What you have to do: What you return must match the records word for word, except that pictures are dropped.

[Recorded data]
= Beginning of Section =

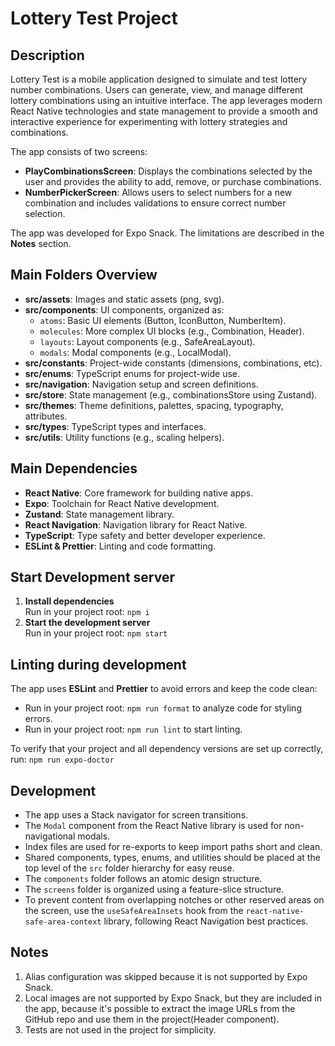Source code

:# Lottery Test Project

## Description

Lottery Test is a mobile application designed to simulate and test lottery
number combinations. Users can generate, view, and manage different lottery
combinations using an intuitive interface. The app leverages modern React Native
technologies and state management to provide a smooth and interactive experience
for experimenting with lottery strategies and combinations.

The app consists of two screens:

- **PlayCombinationsScreen**: Displays the combinations selected by the user and
  provides the ability to add, remove, or purchase combinations.
- **NumberPickerScreen**: Allows users to select numbers for a new combination
  and includes validations to ensure correct number selection.

The app was developed for Expo Snack. The limitations are described in the
**Notes** section.

## Main Folders Overview

- **src/assets**: Images and static assets (png, svg).
- **src/components**: UI components, organized as:
  - `atoms`: Basic UI elements (Button, IconButton, NumberItem).
  - `molecules`: More complex UI blocks (e.g., Combination, Header).
  - `layouts`: Layout components (e.g., SafeAreaLayout).
  - `modals`: Modal components (e.g., LocalModal).
- **src/constants**: Project-wide constants (dimensions, combinations, etc).
- **src/enums**: TypeScript enums for project-wide use.
- **src/navigation**: Navigation setup and screen definitions.
- **src/store**: State management (e.g., combinationsStore using Zustand).
- **src/themes**: Theme definitions, palettes, spacing, typography, attributes.
- **src/types**: TypeScript types and interfaces.
- **src/utils**: Utility functions (e.g., scaling helpers).

## Main Dependencies

- **React Native**: Core framework for building native apps.
- **Expo**: Toolchain for React Native development.
- **Zustand**: State management library.
- **React Navigation**: Navigation library for React Native.
- **TypeScript**: Type safety and better developer experience.
- **ESLint & Prettier**: Linting and code formatting.

## Start Development server

1. **Install dependencies**  
   Run in your project root: `npm i`
2. **Start the development server**  
   Run in your project root: `npm start`

## Linting during development

The app uses **ESLint** and **Prettier** to avoid errors and keep the code
clean:

- Run in your project root: `npm run format` to analyze code for styling errors.
- Run in your project root: `npm run lint` to start linting.

To verify that your project and all dependency versions are set up correctly,
run: `npm run expo-doctor`

## Development

- The app uses a Stack navigator for screen transitions.
- The `Modal` component from the React Native library is used for
  non-navigational modals.
- Index files are used for re-exports to keep import paths short and clean.
- Shared components, types, enums, and utilities should be placed at the top
  level of the `src` folder hierarchy for easy reuse.
- The `components` folder follows an atomic design structure.
- The `screens` folder is organized using a feature-slice structure.
- To prevent content from overlapping notches or other reserved areas on the
  screen, use the `useSafeAreaInsets` hook from the
  `react-native-safe-area-context` library, following React Navigation best
  practices.

## Notes

1. Alias configuration was skipped because it is not supported by Expo Snack.
2. Local images are not supported by Expo Snack, but they are included in the
   app, because it's possible to extract the image URLs from the GitHub repo and
   use them in the project(Header component).
3. Tests are not used in the project for simplicity.
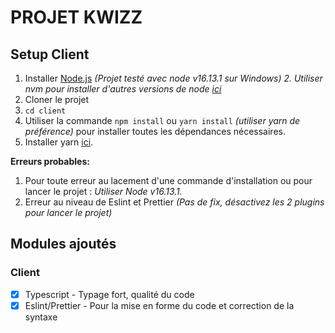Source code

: PROJET KWIZZ
======

## Setup Client

1. Installer [Node.js](https://nodejs.org/en/) *(Projet testé avec node v16.13.1 sur Windows)*
*2. Utiliser nvm pour installer d'autres versions de node [ici](https://github.com/nvm-sh/nvm)*
3. Cloner le projet
4. `cd client`
5. Utiliser la commande  `npm install` ou `yarn install` *(utiliser yarn de préférence)* pour installer toutes les dépendances nécessaires.
6. Installer yarn [ici](https://yarnpkg.com/lang/fr/).

**Erreurs probables:**</br>
1. Pour toute erreur au lacement d'une commande d'installation ou pour lancer le projet : *Utiliser Node v16.13.1.*
2. Erreur au niveau de Eslint et Prettier *(Pas de fix, désactivez les 2 plugins pour lancer le projet)*

## Modules ajoutés
### Client
- [x] Typescript - Typage fort, qualité du code</br>
- [x] Eslint/Prettier - Pour la mise en forme du code et correction de la syntaxe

= End of Section =

Your response:
Source code

:# Lottery Test Project

## Description

Lottery Test is a mobile application designed to simulate and test lottery
number combinations. Users can generate, view, and manage different lottery
combinations using an intuitive interface. The app leverages modern React Native
technologies and state management to provide a smooth and interactive experience
for experimenting with lottery strategies and combinations.

The app consists of two screens:

- **PlayCombinationsScreen**: Displays the combinations selected by the user and
  provides the ability to add, remove, or purchase combinations.
- **NumberPickerScreen**: Allows users to select numbers for a new combination
  and includes validations to ensure correct number selection.

The app was developed for Expo Snack. The limitations are described in the
**Notes** section.

## Main Folders Overview

- **src/assets**: Images and static assets (png, svg).
- **src/components**: UI components, organized as:
  - `atoms`: Basic UI elements (Button, IconButton, NumberItem).
  - `molecules`: More complex UI blocks (e.g., Combination, Header).
  - `layouts`: Layout components (e.g., SafeAreaLayout).
  - `modals`: Modal components (e.g., LocalModal).
- **src/constants**: Project-wide constants (dimensions, combinations, etc).
- **src/enums**: TypeScript enums for project-wide use.
- **src/navigation**: Navigation setup and screen definitions.
- **src/store**: State management (e.g., combinationsStore using Zustand).
- **src/themes**: Theme definitions, palettes, spacing, typography, attributes.
- **src/types**: TypeScript types and interfaces.
- **src/utils**: Utility functions (e.g., scaling helpers).

## Main Dependencies

- **React Native**: Core framework for building native apps.
- **Expo**: Toolchain for React Native development.
- **Zustand**: State management library.
- **React Navigation**: Navigation library for React Native.
- **TypeScript**: Type safety and better developer experience.
- **ESLint & Prettier**: Linting and code formatting.

## Start Development server

1. **Install dependencies**  
   Run in your project root: `npm i`
2. **Start the development server**  
   Run in your project root: `npm start`

## Linting during development

The app uses **ESLint** and **Prettier** to avoid errors and keep the code
clean:

- Run in your project root: `npm run format` to analyze code for styling errors.
- Run in your project root: `npm run lint` to start linting.

To verify that your project and all dependency versions are set up correctly,
run: `npm run expo-doctor`

## Development

- The app uses a Stack navigator for screen transitions.
- The `Modal` component from the React Native library is used for
  non-navigational modals.
- Index files are used for re-exports to keep import paths short and clean.
- Shared components, types, enums, and utilities should be placed at the top
  level of the `src` folder hierarchy for easy reuse.
- The `components` folder follows an atomic design structure.
- The `screens` folder is organized using a feature-slice structure.
- To prevent content from overlapping notches or other reserved areas on the
  screen, use the `useSafeAreaInsets` hook from the
  `react-native-safe-area-context` library, following React Navigation best
  practices.

## Notes

1. Alias configuration was skipped because it is not supported by Expo Snack.
2. Local images are not supported by Expo Snack, but they are included in the
   app, because it's possible to extract the image URLs from the GitHub repo and
   use them in the project(Header component).
3. Tests are not used in the project for simplicity.
Source code

: PROJET KWIZZ
======

## Setup Client

1. Installer [Node.js](https://nodejs.org/en/) *(Projet testé avec node v16.13.1 sur Windows)*
*2. Utiliser nvm pour installer d'autres versions de node [ici](https://github.com/nvm-sh/nvm)*
3. Cloner le projet
4. `cd client`
5. Utiliser la commande  `npm install` ou `yarn install` *(utiliser yarn de préférence)* pour installer toutes les dépendances nécessaires.
6. Installer yarn [ici](https://yarnpkg.com/lang/fr/).

**Erreurs probables:**</br>
1. Pour toute erreur au lacement d'une commande d'installation ou pour lancer le projet : *Utiliser Node v16.13.1.*
2. Erreur au niveau de Eslint et Prettier *(Pas de fix, désactivez les 2 plugins pour lancer le projet)*

## Modules ajoutés
### Client
- [x] Typescript - Typage fort, qualité du code</br>
- [x] Eslint/Prettier - Pour la mise en forme du code et correction de la syntaxe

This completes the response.